Quant aux séquestres et aux gardiens judiciaires, le code pénal est amplement suffisant. On n'a qu'à lire son article 491, qui élève la peine jusqu'à cinq ans de prison. Pour les gardiens des scellés, tout est prévu, même la simple négligence et, ici encore, les tribunaux peuvent porter la peine jusqu'à un emprisonnement de cinq ans. Qu'on y ajoute les peines du vol et de l'abus de confiance, et l'on verra que la société, pour se protéger, sous ce rapport, n'a pas davantage besoin de la contrainte par corps.

Celui qui ne recule pas devant cinq ans de prison, reculera-t-il devant deux ans de contrainte par corps ?

Et quant aux minutes indûment retenues, comment peut-on sérieusement soutenir que la seule voie d'exécution réellement efficace consiste dans la contrainte par corps ? N'avons-nous donc pas les peines disciplinaires ? N'avons-nous pas la suspension et la destitution ? Ne peut-on pas faire condamner le fonctionnaire récalcitrant à 50 et à 100 francs de dommages-intérêts pour chaque jour de retard ? Enfin, ne sait-on pas que, lorsque le dépositaire de la minute est destitué, ses archives sont remises à son successeur et que celui-ci s'empressera de fournir les documents réclamés ?

Je pourrais, messieurs, examiner successivement tous les autres cas où la contrainte par corps est admise en matière civile, et j'arriverais au même résultat ; mais je ne le ferai pas, parce que je parle à des hommes instruits et que la plupart d'entre nous ont dix fois lu toutes ces questions ressassées dans les nombreux commentaires du code civil. Je ne parlerai plus que des dommages-intérêts.

D'après la loi actuelle, l'individu condamné à des dommages-intérêts devient passible de contrainte par corps dans deux cas : lorsque les dommages-intérêts sont le résultat de faits prévus par la loi pénale, ou lorsqu'ils émanent d'actes empreints de dol, de fraude ou de violence.

Pour les dommages-intérêts, on se trouve de nouveau en présence d'une véritable confusion d'idées ; ici encore, la phraséologie adoptée par le code civil jette le trouble dans la plupart des esprits. Les dommages-intérêts, quelle que soit leur source, sont toujours une créance civile.

Adressez-vous au premier venu et demandez-lui : « Faut-il condamner à deux années de prison celui qui ne paye pas une créance civile ? » A l'instant il vous répondra : non.

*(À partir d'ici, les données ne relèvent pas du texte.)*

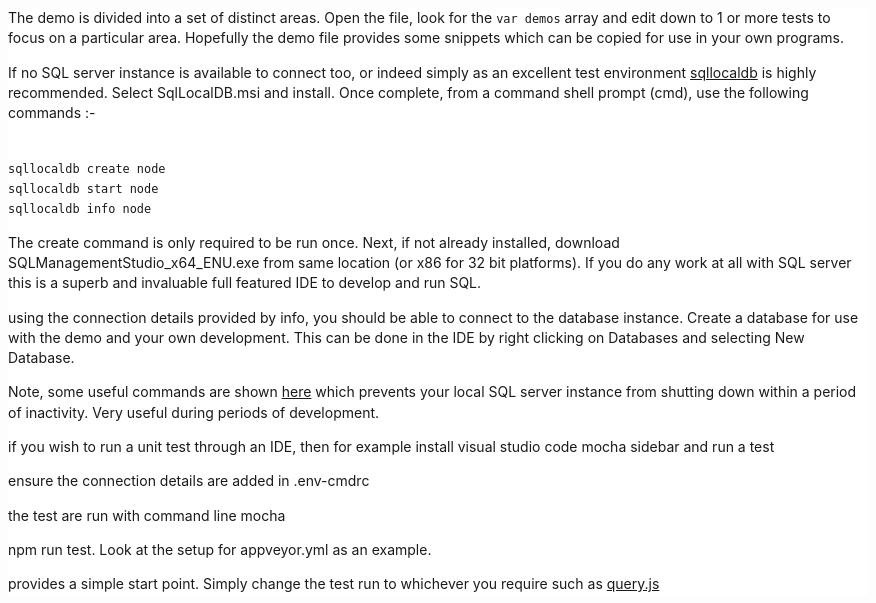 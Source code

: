 The demo is divided into a set of distinct areas.  Open the file, look for the `var demos` array and edit down to 1 or more tests to focus on a particular area.  Hopefully the demo file provides some snippets which can be copied for use in your own programs.

If no SQL server instance is available to connect too, or indeed simply as an excellent test environment [sqllocaldb](https://www.microsoft.com/en-in/download/details.aspx?id=42299&WT.mc_id=rss_alldownloads_devresources&wa=wsignin1.0) is highly recommended. Select SqlLocalDB.msi and install.  Once complete, from a command shell prompt (cmd), use the following commands :-

```javascript

sqllocaldb create node
sqllocaldb start node
sqllocaldb info node

```

The create command is only required to be run once. Next, if not already installed, download SQLManagementStudio_x64_ENU.exe from same location (or x86 for 32 bit platforms). If you do any work at all with SQL server this is a superb and invaluable full featured IDE to develop and run SQL.

using the connection details provided by info, you should be able to connect to the database instance.  Create a database for use with the demo and your own development. This can be done in the IDE by right clicking on Databases and selecting New Database.

Note, some useful commands are shown [here](http://stackoverflow.com/questions/14153509/how-to-prevent-sql-server-localdb-auto-shutdown) which prevents your local SQL server instance from shutting down within a period of inactivity.  Very useful during periods of development.

if you wish to run a unit test through an IDE, then for example install visual studio code mocha sidebar and run a test

ensure the connection details are added in .env-cmdrc

the test are run with command line mocha

npm run test. Look at the setup for appveyor.yml as an example.

provides a simple start point.  Simply change the test run to whichever you require such as [query.js](https://github.com/TimelordUK/node-sqlserver-v8/blob/master/test/query.js)

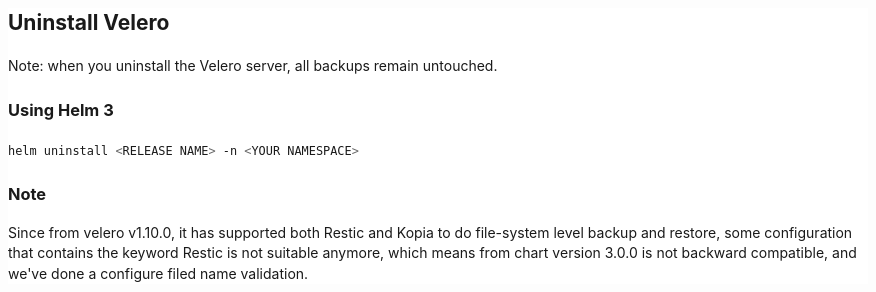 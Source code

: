 ## Uninstall Velero

Note: when you uninstall the Velero server, all backups remain untouched.

### Using Helm 3

```bash
helm uninstall <RELEASE NAME> -n <YOUR NAMESPACE>
```
### Note
Since from velero v1.10.0, it has supported both Restic and Kopia to do file-system level backup and restore, some configuration that contains the keyword Restic is not suitable anymore, which means from chart version 3.0.0 is not backward compatible, and we've done a configure filed name validation.
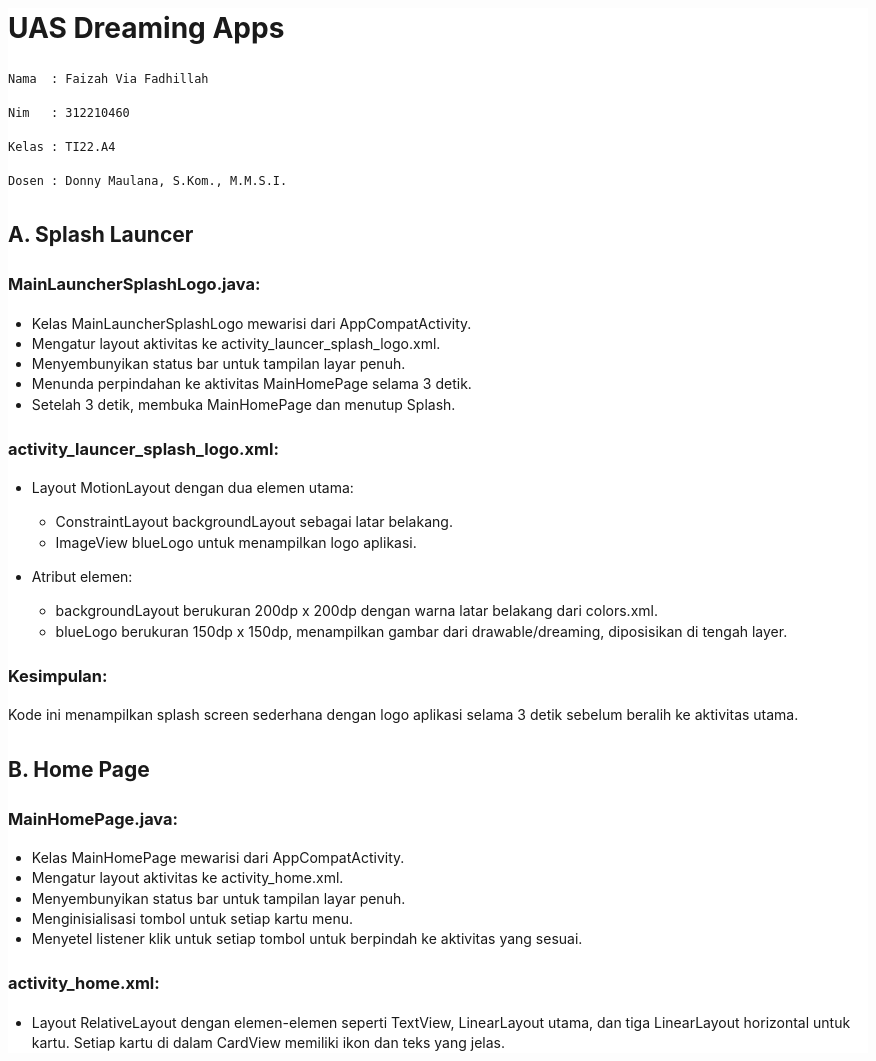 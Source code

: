 # UAS Dreaming Apps

`Nama  : Faizah Via Fadhillah`

`Nim   : 312210460`

`Kelas : TI22.A4`

`Dosen : Donny Maulana, S.Kom., M.M.S.I.`

## A. Splash Launcer

### MainLauncherSplashLogo.java:

- Kelas MainLauncherSplashLogo mewarisi dari AppCompatActivity.
- Mengatur layout aktivitas ke activity_launcer_splash_logo.xml.
- Menyembunyikan status bar untuk tampilan layar penuh.
- Menunda perpindahan ke aktivitas MainHomePage selama 3 detik.
- Setelah 3 detik, membuka MainHomePage dan menutup Splash.

### activity_launcer_splash_logo.xml:

- Layout MotionLayout dengan dua elemen utama:

  - ConstraintLayout backgroundLayout sebagai latar belakang.
  - ImageView blueLogo untuk menampilkan logo aplikasi.

- Atribut elemen:
  - backgroundLayout berukuran 200dp x 200dp dengan warna latar belakang dari colors.xml.
  - blueLogo berukuran 150dp x 150dp, menampilkan gambar dari drawable/dreaming, diposisikan di tengah layer.

### Kesimpulan:

Kode ini menampilkan splash screen sederhana dengan logo aplikasi selama 3 detik sebelum beralih ke aktivitas utama.

## B. Home Page

### MainHomePage.java:

- Kelas MainHomePage mewarisi dari AppCompatActivity.
- Mengatur layout aktivitas ke activity_home.xml.
- Menyembunyikan status bar untuk tampilan layar penuh.
- Menginisialisasi tombol untuk setiap kartu menu.
- Menyetel listener klik untuk setiap tombol untuk berpindah ke aktivitas yang sesuai.

### activity_home.xml:

- Layout RelativeLayout dengan elemen-elemen seperti TextView, LinearLayout utama, dan tiga LinearLayout horizontal untuk kartu.
  Setiap kartu di dalam CardView memiliki ikon dan teks yang jelas.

Il vous répondra qu'il n'assimile pas au voleur l'individu qui ne paye pas ses dettes. Pourquoi donc tant de bons esprits admettent-ils ici la contrainte par corps, laquelle, au fond, est un véritable emprisonnement ? Toujours par cette singulière confusion de la peine civile et de la peine correctionnelle. La véritable règle, est celle-ci : La loi pénale est suffisante ou elle ne l'est pas. Si elle ne l'est pas, s'il y a des actes qui troublent l'ordre social et qui ne sont pas suffisamment réprimés, élevez la peine, mais n'allez pas chercher, par voie indirecte, un supplément de pénalité dans la contrainte par corps.

Mais, disait tout à l'heure l'honorable M. Liénart, comment fera-t-on payer l'individu condamné à des dommages-intérêts, si la contrainte par corps a disparu ?

Mais je lui demanderai ce que font les innombrables créanciers civils, qui n'ont pas la contrainte par corps à leur disposition ; ce que font les détaillants et les boutiquiers qui vendent pour des millions à des gens qui ne sont pas commerçants et qui ne sont pas passibles de la contrainte, par corps ; je demanderai ce que fait l'Etat pour le recouvrement des impôts, car lui aussi n'a pas la contrainte par corps à sa disposition ; ce qu'il fait pour les 35 millions de contributions directes et indirectes, pour les 31 millions de droits d'accise, pour tous les impôts en général. De grâce, ne nous laissons pas égarer par des chimères ! Je demanderai encore s'il faut accorder la contrainte par corps à tous ceux qui éprouvent de l'embarras à se faire payer ?

Me voici aux dommages-intérêts en matière de presse.

Quand on rencontre un adversaire de la contrainte par corps, il vous demandera infailliblement : « Comment ! vous ne voulez pas de la contrainte par corps, même en matière de presse, même contre les journalistes ? »

Voici ma réponse nette et franche : .le ne veux pas de la contrainte par corps, et surtout je n'en veux pas en matière de presse.

Je vais, messieurs, vous faire connaître les motifs de cette opinion, qui ne date pas d'aujourd'hui.

Je commencerai par résumer le langage de mes adversaires.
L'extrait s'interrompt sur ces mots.